My favorite series were the Time-Traveller series which were more
intermediate CYOAs -- almost CYOA on steroids. A little bit of
inventory handling but what made the books stand out was the fact that
you were travelling through time and space as you flipped the pages
(whoah, immersive) and so sometimes a story path loop would pop up,
yet be totally justified. Unless you want to argue the paradoxes of
being in the same place twice, but I won't go into that.

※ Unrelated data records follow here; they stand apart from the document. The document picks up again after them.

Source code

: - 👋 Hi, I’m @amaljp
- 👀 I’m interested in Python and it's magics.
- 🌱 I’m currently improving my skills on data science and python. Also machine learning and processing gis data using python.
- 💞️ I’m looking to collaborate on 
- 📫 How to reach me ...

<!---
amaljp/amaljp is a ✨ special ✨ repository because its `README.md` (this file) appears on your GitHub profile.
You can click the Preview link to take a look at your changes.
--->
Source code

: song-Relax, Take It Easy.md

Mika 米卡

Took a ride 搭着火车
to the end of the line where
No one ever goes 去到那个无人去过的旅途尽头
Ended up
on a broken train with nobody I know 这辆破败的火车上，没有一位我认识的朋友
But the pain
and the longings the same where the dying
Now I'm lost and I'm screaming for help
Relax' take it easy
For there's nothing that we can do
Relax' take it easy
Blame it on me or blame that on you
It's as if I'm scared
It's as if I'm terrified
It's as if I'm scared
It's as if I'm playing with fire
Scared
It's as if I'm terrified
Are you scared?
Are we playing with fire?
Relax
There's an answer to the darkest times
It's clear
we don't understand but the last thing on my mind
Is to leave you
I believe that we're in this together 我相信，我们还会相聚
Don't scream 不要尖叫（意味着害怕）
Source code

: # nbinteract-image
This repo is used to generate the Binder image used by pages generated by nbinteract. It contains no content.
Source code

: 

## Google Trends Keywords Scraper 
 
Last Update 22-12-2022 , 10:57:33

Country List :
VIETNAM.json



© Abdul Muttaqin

Some of the other bizarre tricks CYOA books (and their ilk, since CYOA
was, I believe a trademark, and I had plenty of other books with
series titles like Pick-A-Path or Twist-A-Plot) used were inanities
like "Flip a coin: Is it heads? Turn to page 34..." and even ones that
sent you down a path based on your age. Exhausting the story tree
with those were annoying, since I felt lying about my age was a worse
moral decision than flipping back and taking a different path based on
action (or, even, reverse-engineering ending paths.) The worst one
was in some car racing book where your uncle was dying and needed a
blood transfusion, and if you were 18 or older, you could legally give
him blood and save the day, but if you were younger (and these books
really were targeted at a younger age group) sorry, you can't give
blood, and your uncle dies. Talk about cheap.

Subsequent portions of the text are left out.